#### [YOUR OBJECTIVE]
Which lines below mention "train"? Pick each one out.

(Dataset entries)

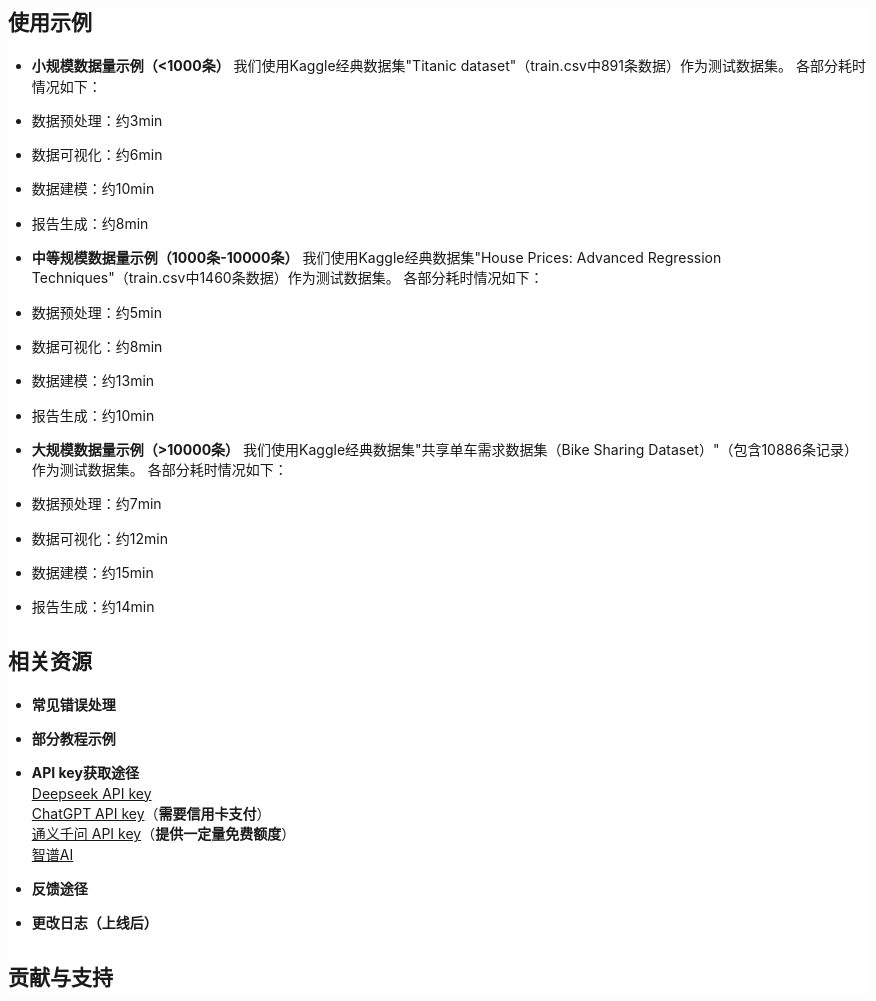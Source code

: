 ## 使用示例

* **小规模数据量示例（<1000条）**
我们使用Kaggle经典数据集"Titanic dataset"（train.csv中891条数据）作为测试数据集。
各部分耗时情况如下：
* 数据预处理：约3min
* 数据可视化：约6min
* 数据建模：约10min
* 报告生成：约8min

* **中等规模数据量示例（1000条-10000条）**
我们使用Kaggle经典数据集"House Prices: Advanced Regression Techniques"（train.csv中1460条数据）作为测试数据集。
各部分耗时情况如下：
* 数据预处理：约5min
* 数据可视化：约8min
* 数据建模：约13min
* 报告生成：约10min

* **大规模数据量示例（>10000条）**
我们使用Kaggle经典数据集"共享单车需求数据集（Bike Sharing Dataset）"（包含10886条记录）作为测试数据集。
各部分耗时情况如下：
* 数据预处理：约7min
* 数据可视化：约12min
* 数据建模：约15min
* 报告生成：约14min

## 相关资源

* **常见错误处理**
* **部分教程示例**
* **API key获取途径**  
  [Deepseek API key](https://platform.deepseek.com/usage "单击以访问 Deepseek 开放平台")  
  [ChatGPT API key](https://platform.openai.com/docs/overview "单击以访问 OpenAI Platform")（**需要信用卡支付**）  
  [通义千问 API key](https://bailian.console.aliyun.com/?spm=5176.29597918.J_SEsSjsNv72yRuRFS2VknO.2.54d87b08CphuY5&tab=model#/efm/model_experience_center/text "单击以访问阿里云百炼平台")（**提供一定量免费额度**）  
  [智谱AI](https://docs.bigmodel.cn/cn/guide/develop/http/introduction "单击以访问智谱AI API调用说明页")

* **反馈途径**
* **更改日志（上线后）**

## 贡献与支持
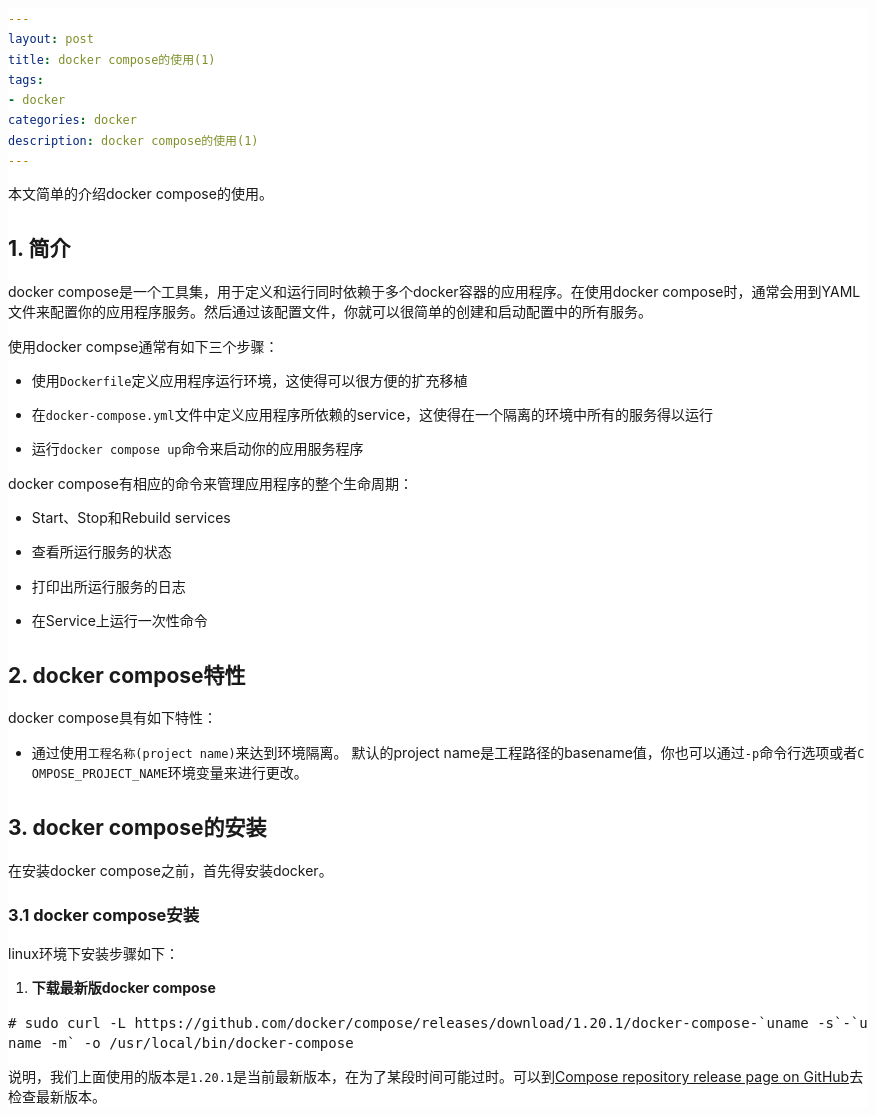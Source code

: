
 ```yaml
---
layout: post
title: docker compose的使用(1)
tags:
- docker
categories: docker
description: docker compose的使用(1)
---
```


本文简单的介绍docker compose的使用。







## 1. 简介

docker compose是一个工具集，用于定义和运行同时依赖于多个docker容器的应用程序。在使用docker compose时，通常会用到YAML文件来配置你的应用程序服务。然后通过该配置文件，你就可以很简单的创建和启动配置中的所有服务。

使用docker compse通常有如下三个步骤：

* 使用```Dockerfile```定义应用程序运行环境，这使得可以很方便的扩充移植

* 在```docker-compose.yml```文件中定义应用程序所依赖的service，这使得在一个隔离的环境中所有的服务得以运行

* 运行```docker compose up```命令来启动你的应用服务程序

docker compose有相应的命令来管理应用程序的整个生命周期：

* Start、Stop和Rebuild services

* 查看所运行服务的状态

* 打印出所运行服务的日志

* 在Service上运行一次性命令

## 2. docker compose特性

docker compose具有如下特性：

* 通过使用```工程名称(project name)```来达到环境隔离。 默认的project name是工程路径的basename值，你也可以通过```-p```命令行选项或者```COMPOSE_PROJECT_NAME```环境变量来进行更改。


## 3. docker compose的安装

在安装docker compose之前，首先得安装docker。

### 3.1 docker compose安装
linux环境下安装步骤如下：

1) **下载最新版docker compose**
<pre>
# sudo curl -L https://github.com/docker/compose/releases/download/1.20.1/docker-compose-`uname -s`-`uname -m` -o /usr/local/bin/docker-compose
</pre>
说明，我们上面使用的版本是```1.20.1```是当前最新版本，在为了某段时间可能过时。可以到[Compose repository release page on GitHub](https://github.com/docker/compose/releases)去检查最新版本。
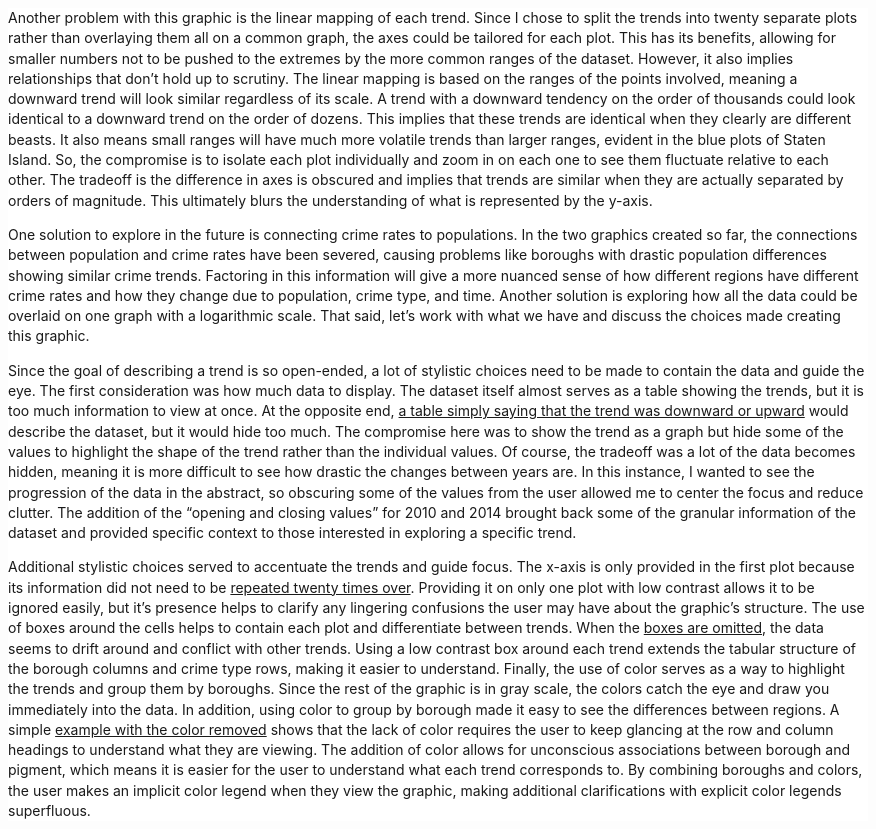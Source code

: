Another problem with this graphic is the linear mapping of each trend. Since I chose to split the trends into twenty separate plots rather than overlaying them all on a common graph, the axes could be tailored for each plot. This has its benefits, allowing for smaller numbers not to be pushed to the extremes by the more common ranges of the dataset. However, it also implies relationships that don’t hold up to scrutiny. The linear mapping is based on the ranges of the points involved, meaning a downward trend will look similar regardless of its scale. A trend with a downward tendency on the order of thousands could look identical to a downward trend on the order of dozens. This implies that these trends are identical when they clearly are different beasts. It also means small ranges will have much more volatile trends than larger ranges, evident in the blue plots of Staten Island. So, the compromise is to isolate each plot individually and zoom in on each one to see them fluctuate relative to each other. The tradeoff is the difference in axes is obscured and implies that trends are similar when they are actually separated by orders of magnitude. This ultimately blurs the understanding of what is represented by the y-axis.

One solution to explore in the future is connecting crime rates to populations. In the two graphics created so far, the connections between population and crime rates have been severed, causing problems like boroughs with drastic population differences showing similar crime trends. Factoring in this information will give a more nuanced sense of how different regions have different crime rates and how they change due to population, crime type, and time. Another solution is exploring how all the data could be overlaid on one graph with a logarithmic scale. That said, let’s work with what we have and discuss the choices made creating this graphic.

Since the goal of describing a trend is so open-ended, a lot of stylistic choices need to be made to contain the data and guide the eye. The first consideration was how much data to display. The dataset itself almost serves as a table showing the trends, but it is too much information to view at once. At the opposite end, [a table simply saying that the trend was downward or upward](images_nyc_crime/crimeRates_noPoints.pdf) would describe the dataset, but it would hide too much. The compromise here was to show the trend as a graph but hide some of the values to highlight the shape of the trend rather than the individual values. Of course, the tradeoff was a lot of the data becomes hidden, meaning it is more difficult to see how drastic the changes between years are. In this instance, I wanted to see the progression of the data in the abstract, so obscuring some of the values from the user allowed me to center the focus and reduce clutter. The addition of the “opening and closing values” for 2010 and 2014 brought back some of the granular information of the dataset and provided specific context to those interested in exploring a specific trend.

Additional stylistic choices served to accentuate the trends and guide focus. The x-axis is only provided in the first plot because its information did not need to be [repeated twenty times over](images_nyc_crime/crimeRates_duplicatedXAxis.pdf). Providing it on only one plot with low contrast allows it to be ignored easily, but it’s presence helps to clarify any lingering confusions the user may have about the graphic’s structure. The use of boxes around the cells helps to contain each plot and differentiate between trends. When the [boxes are omitted](images_nyc_crime/crimeRates_noBoxes.pdf), the data seems to drift around and conflict with other trends. Using a low contrast box around each trend extends the tabular structure of the borough columns and crime type rows, making it easier to understand. Finally, the use of color serves as a way to highlight the trends and group them by boroughs. Since the rest of the graphic is in gray scale, the colors catch the eye and draw you immediately into the data. In addition, using color to group by borough made it easy to see the differences between regions. A simple [example with the color removed](images_nyc_crime/crimeRates_noColor.pdf) shows that the lack of color requires the user to keep glancing at the row and column headings to understand what they are viewing. The addition of color allows for unconscious associations between borough and pigment, which means it is easier for the user to understand what each trend corresponds to. By combining boroughs and colors, the user makes an implicit color legend when they view the graphic, making additional clarifications with explicit color legends superfluous.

#### [TASK RESPONSE]
我们使用Kaggle经典数据集"Titanic dataset"（train.csv中891条数据）作为测试数据集。
我们使用Kaggle经典数据集"House Prices: Advanced Regression Techniques"（train.csv中1460条数据）作为测试数据集。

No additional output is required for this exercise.